- Opening Delimiter -
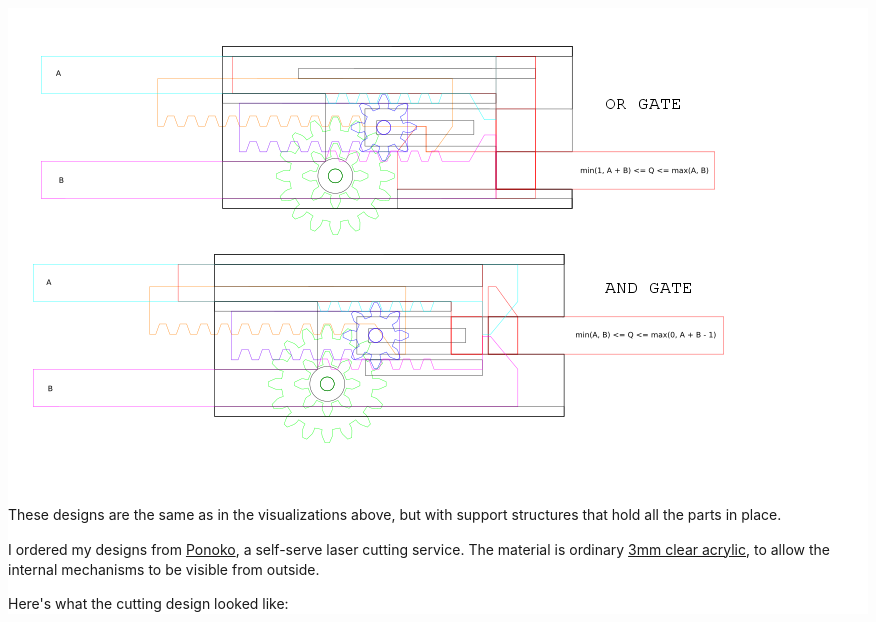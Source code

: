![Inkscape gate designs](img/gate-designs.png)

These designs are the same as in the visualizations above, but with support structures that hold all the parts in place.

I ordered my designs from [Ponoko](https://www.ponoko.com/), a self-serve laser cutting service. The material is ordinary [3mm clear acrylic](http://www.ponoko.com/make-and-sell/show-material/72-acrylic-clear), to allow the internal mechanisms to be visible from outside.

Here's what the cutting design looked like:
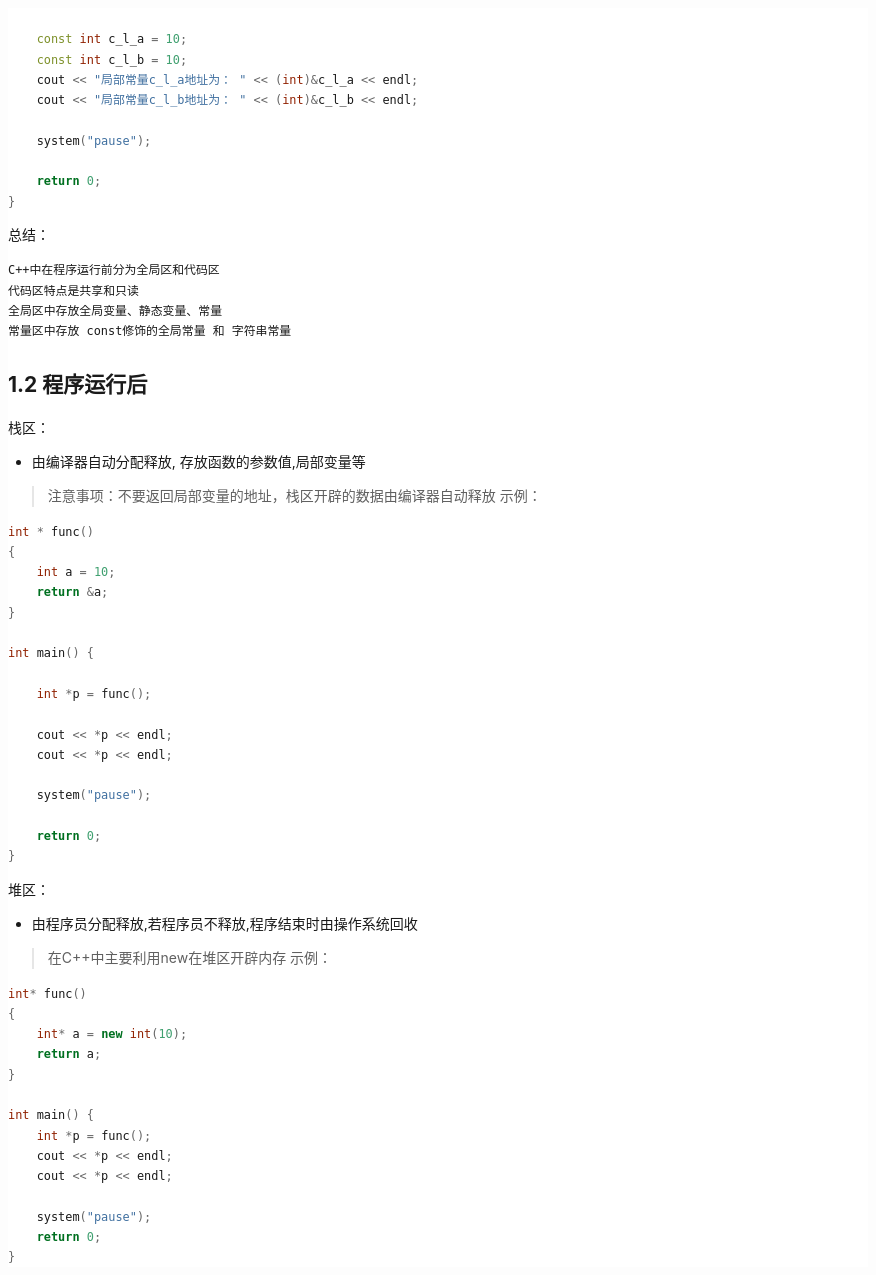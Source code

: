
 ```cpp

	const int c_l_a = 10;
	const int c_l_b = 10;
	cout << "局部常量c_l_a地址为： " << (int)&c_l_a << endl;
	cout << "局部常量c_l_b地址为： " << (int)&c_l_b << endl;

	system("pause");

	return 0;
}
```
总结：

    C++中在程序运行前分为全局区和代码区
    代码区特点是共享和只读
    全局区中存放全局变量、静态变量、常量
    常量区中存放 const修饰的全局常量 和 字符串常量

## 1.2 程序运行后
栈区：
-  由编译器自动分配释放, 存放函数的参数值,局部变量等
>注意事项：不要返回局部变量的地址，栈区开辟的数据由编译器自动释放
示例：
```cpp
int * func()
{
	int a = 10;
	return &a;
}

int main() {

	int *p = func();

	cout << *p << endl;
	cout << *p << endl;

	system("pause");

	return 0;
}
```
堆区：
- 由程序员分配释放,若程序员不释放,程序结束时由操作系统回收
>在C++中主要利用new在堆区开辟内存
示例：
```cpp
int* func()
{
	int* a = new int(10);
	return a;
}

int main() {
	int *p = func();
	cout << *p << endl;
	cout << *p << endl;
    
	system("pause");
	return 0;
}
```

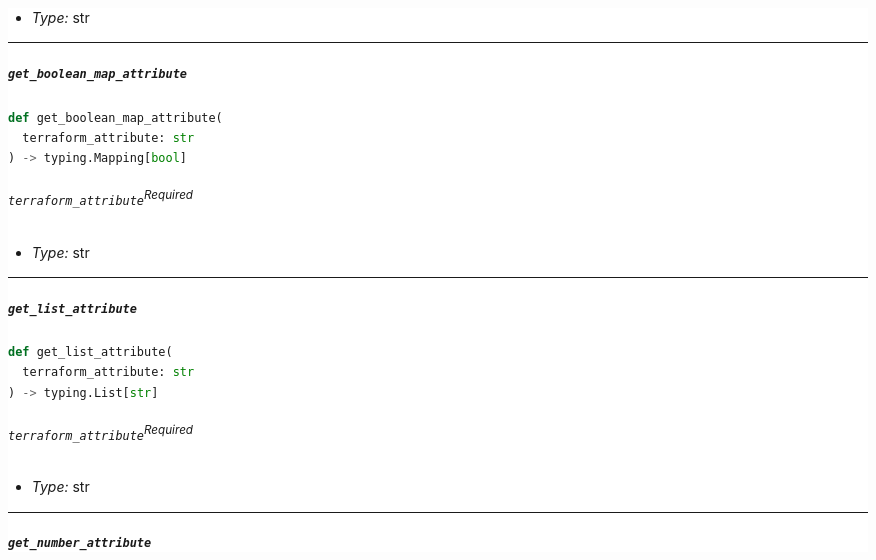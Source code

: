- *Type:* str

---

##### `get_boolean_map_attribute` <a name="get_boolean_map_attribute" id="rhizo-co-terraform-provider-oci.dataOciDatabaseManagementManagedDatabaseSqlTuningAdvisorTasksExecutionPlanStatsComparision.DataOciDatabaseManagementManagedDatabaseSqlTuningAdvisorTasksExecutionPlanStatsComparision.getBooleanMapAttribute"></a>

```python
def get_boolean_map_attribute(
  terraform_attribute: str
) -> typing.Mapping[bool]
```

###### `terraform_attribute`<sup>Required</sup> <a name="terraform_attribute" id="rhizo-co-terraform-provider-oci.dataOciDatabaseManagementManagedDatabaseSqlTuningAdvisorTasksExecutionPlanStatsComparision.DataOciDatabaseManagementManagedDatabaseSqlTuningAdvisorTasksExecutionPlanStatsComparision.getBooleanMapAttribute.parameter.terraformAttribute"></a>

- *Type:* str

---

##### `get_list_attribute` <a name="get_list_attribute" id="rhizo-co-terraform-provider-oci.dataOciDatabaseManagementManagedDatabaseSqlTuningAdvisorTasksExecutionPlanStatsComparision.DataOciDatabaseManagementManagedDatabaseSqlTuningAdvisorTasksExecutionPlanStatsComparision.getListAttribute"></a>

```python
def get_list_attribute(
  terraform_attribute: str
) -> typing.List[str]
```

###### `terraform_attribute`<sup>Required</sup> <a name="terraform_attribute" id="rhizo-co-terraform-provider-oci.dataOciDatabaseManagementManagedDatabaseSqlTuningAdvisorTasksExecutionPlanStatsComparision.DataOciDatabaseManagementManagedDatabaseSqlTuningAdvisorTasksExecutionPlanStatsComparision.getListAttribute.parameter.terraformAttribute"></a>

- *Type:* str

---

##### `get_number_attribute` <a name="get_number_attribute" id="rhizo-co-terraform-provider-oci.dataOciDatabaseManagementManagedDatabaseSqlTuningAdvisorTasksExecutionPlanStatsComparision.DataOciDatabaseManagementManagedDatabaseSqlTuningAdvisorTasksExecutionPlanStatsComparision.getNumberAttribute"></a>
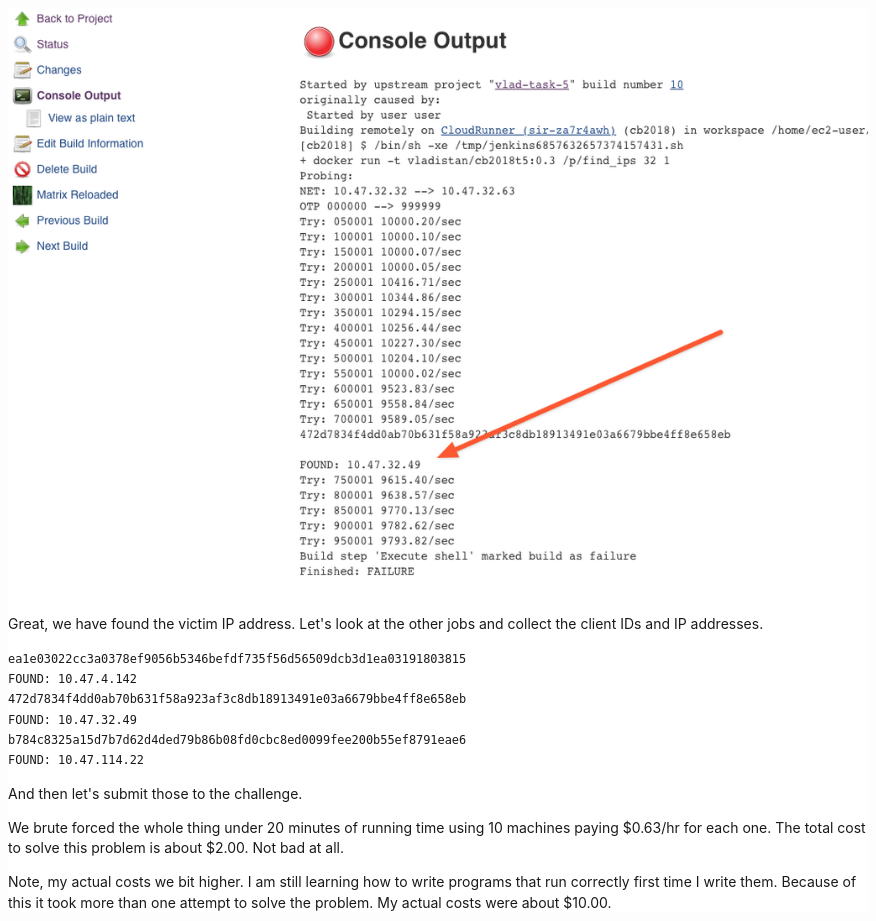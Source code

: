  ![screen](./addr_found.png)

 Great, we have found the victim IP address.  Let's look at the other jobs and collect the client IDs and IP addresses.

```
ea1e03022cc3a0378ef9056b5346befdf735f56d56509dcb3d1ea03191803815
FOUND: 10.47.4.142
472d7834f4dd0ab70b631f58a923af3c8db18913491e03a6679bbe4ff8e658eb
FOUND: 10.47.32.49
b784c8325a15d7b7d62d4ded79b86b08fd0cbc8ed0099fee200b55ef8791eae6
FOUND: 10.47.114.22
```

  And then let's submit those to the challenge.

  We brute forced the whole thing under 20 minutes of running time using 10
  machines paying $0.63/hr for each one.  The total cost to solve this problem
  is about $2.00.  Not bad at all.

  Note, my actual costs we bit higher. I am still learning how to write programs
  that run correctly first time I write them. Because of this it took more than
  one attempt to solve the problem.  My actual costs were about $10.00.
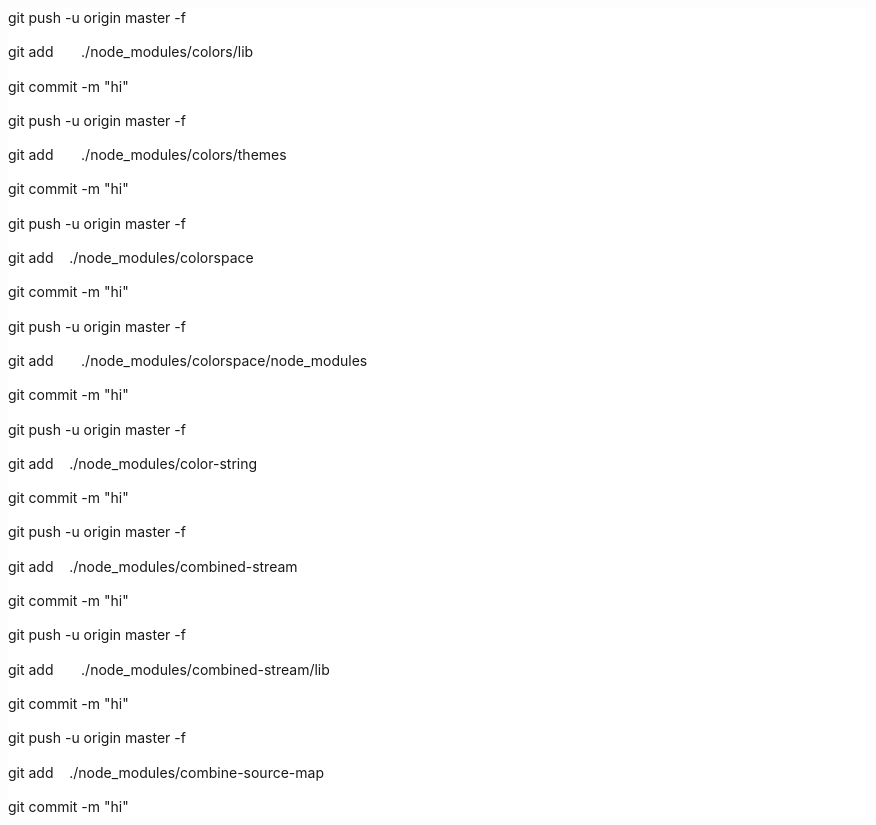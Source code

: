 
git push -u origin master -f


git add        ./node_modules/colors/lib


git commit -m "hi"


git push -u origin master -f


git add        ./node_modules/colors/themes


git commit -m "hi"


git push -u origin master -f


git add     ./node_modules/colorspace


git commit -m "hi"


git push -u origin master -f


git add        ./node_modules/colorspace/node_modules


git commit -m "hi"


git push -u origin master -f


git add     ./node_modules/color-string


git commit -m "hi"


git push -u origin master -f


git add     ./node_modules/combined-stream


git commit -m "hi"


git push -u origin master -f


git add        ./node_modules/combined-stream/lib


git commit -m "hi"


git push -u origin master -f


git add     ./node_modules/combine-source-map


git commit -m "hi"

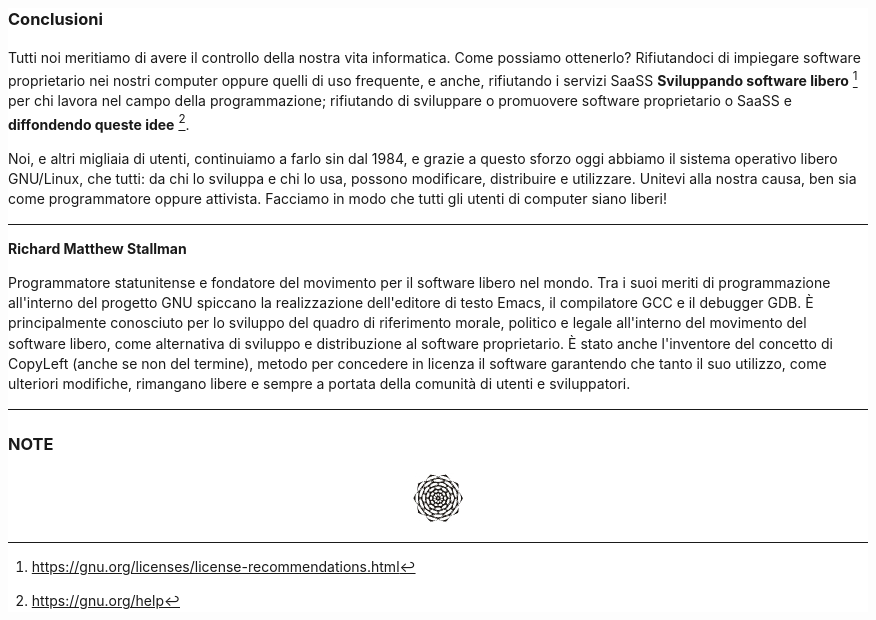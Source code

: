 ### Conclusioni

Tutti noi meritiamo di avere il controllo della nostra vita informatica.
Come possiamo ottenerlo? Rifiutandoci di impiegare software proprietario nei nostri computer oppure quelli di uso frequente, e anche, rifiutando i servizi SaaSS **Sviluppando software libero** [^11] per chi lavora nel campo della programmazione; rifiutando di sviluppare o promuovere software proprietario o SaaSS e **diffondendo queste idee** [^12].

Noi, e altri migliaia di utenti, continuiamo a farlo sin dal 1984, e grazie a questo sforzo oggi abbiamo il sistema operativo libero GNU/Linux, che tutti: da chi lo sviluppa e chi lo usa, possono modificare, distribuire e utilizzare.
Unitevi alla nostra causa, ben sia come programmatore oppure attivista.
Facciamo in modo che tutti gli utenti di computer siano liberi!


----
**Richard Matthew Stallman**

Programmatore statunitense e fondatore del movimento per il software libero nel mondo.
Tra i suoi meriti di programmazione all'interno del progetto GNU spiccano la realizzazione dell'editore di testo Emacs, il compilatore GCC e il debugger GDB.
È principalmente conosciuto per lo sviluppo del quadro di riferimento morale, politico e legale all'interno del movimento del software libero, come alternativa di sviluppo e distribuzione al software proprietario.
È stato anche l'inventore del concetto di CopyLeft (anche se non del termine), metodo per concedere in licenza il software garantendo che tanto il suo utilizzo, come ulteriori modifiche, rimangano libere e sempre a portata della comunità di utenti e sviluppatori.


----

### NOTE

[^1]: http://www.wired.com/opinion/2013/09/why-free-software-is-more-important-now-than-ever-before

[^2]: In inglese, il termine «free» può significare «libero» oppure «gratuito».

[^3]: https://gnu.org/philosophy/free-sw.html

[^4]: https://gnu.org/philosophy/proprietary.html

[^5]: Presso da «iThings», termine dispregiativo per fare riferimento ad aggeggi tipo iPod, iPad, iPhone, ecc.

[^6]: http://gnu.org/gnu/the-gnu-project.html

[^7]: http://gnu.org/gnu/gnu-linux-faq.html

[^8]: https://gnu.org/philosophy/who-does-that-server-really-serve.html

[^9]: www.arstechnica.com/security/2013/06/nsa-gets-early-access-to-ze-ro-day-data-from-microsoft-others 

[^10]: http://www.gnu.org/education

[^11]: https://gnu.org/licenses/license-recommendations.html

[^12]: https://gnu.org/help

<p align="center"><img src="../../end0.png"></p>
- Closing Delimiter -
## What needs to be done
A number is the only answer here: how many lines of the material above contain "colorspace"?

## Output of the task
2